- Born: Helen Jean Sutherland Fraser 8 June 1949 (age 76)
- Education: Collegiate Girls' School, Leicester
- Alma mater: St Anne's College, Oxford
- Occupations: Editor and publisher
- Spouse: Grant James McIntyre ​ ​(m. 1982)​
- Children: Four

= Helen Fraser (executive) =

British executive and publisher

Dame Helen Jean Sutherland Fraser, (born 8 June 1949) is a British executive and publisher. From 2010 to 2016, she was the chief executive officer of the Girls' Day School Trust. She previously worked in publishing, and was an editor then managing director at a number of publishers including Heinemann and Penguin UK.
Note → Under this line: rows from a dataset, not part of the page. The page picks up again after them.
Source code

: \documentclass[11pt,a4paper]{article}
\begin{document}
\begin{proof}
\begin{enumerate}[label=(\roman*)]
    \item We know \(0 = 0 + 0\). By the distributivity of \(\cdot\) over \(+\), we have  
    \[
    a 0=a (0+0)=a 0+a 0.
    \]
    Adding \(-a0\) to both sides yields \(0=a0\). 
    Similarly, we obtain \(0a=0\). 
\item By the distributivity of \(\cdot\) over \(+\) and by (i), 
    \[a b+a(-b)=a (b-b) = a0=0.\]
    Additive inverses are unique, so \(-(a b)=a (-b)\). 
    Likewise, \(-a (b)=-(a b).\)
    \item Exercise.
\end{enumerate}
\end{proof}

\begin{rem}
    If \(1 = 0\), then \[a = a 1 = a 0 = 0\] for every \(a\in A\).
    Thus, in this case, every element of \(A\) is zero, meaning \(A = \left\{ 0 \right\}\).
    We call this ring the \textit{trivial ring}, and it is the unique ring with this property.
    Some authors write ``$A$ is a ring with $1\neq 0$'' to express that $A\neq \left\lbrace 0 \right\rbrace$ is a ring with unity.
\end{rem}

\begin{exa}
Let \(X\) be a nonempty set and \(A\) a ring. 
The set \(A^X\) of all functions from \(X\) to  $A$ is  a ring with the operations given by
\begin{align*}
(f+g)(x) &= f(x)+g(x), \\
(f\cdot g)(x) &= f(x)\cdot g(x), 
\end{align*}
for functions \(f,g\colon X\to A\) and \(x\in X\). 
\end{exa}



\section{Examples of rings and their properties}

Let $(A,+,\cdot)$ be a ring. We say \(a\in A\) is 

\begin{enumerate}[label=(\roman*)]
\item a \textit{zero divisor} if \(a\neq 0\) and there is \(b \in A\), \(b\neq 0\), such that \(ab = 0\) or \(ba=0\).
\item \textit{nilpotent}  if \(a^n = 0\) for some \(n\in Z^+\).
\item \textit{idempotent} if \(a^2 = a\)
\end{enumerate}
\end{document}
==Early life and education==
Fraser was born on 8 June 1949. Her father was George Sutherland Fraser, the poet and literary critic. She was educated at the Collegiate Girls' School, an all-girls grammar school in Leicester. She studied English language and literature at St Anne's College, Oxford, and graduated with a Bachelor of Arts (BA) degree in 1970; as per tradition, her BA was later promoted to a Master of Arts (MA Oxon) degree.

==Career==
After graduating from university in 1970, Fraser spent nine months teaching English in Paris, France. She then went travelling in Southeast Asia with the money she had earned teaching.

In 1972, Fraser joined Methuen Publishing as a "trainee-cum-secretary". By her second year with the company she was commissioning books; one of her first was The Novels of Virginia Woolf by Hermione Lee. In 1974, she left Methuen to start an independent publishing company with two colleagues: it was called Open Books, specialised in academic works, and was funded by Mitchell Beazley. Mitchell Beazley withdrew their funding from the company in 1976.

In 1976, Fraser joined Fontana as a non-fiction editor. She helped edit the Fontana Modern Masters alongside the series editor Frank Kermode. In 1981, she was promoted to editorial director at William Collins, the parent company of Fontana. She was made head of Flamingo, the "literary paperback list", and also became involved in hardback publishing in 1986. She was fired from William Collins in 1987.

Fraser joined Heinemann in 1987 as a publisher. She moved to its subsidiary Reed Trade Books in 1992 as publishing director before being appointed managing director in 1996. She moved to Penguin Books in January 1997 as managing director of its general division. In 2001, she was appointed managing director of Penguin UK. She stepped down from that role in 2009.

In January 2010, Fraser became the chief executive officer of the Girls' Day School Trust, a group of private schools in England and Wales. She retired in August 2016. She was succeeded as CEO by Cheryl Giovannoni.

==Personal life==
On 15 April 1982, Fraser married Grant James McIntyre. Together they have four children: two daughters and two step daughters.

Fraser is an Anglican Christian. From 2013 to 2018 she served as a churchwarden of St Bride's Church, Fleet Street, London.

==Honours==
In the 2010 New Year Honours, Fraser was appointed a Commander of the Order of the British Empire (CBE) "for services to the publishing industry". On 14 July 2010, she was awarded an honorary Doctor of Letters (DLitt) degree by the University of Bristol. In the 2017 New Year Honours, she was promoted to Dame Commander of the Order of the British Empire (DBE) for "services to education", thereby granting her the title dame.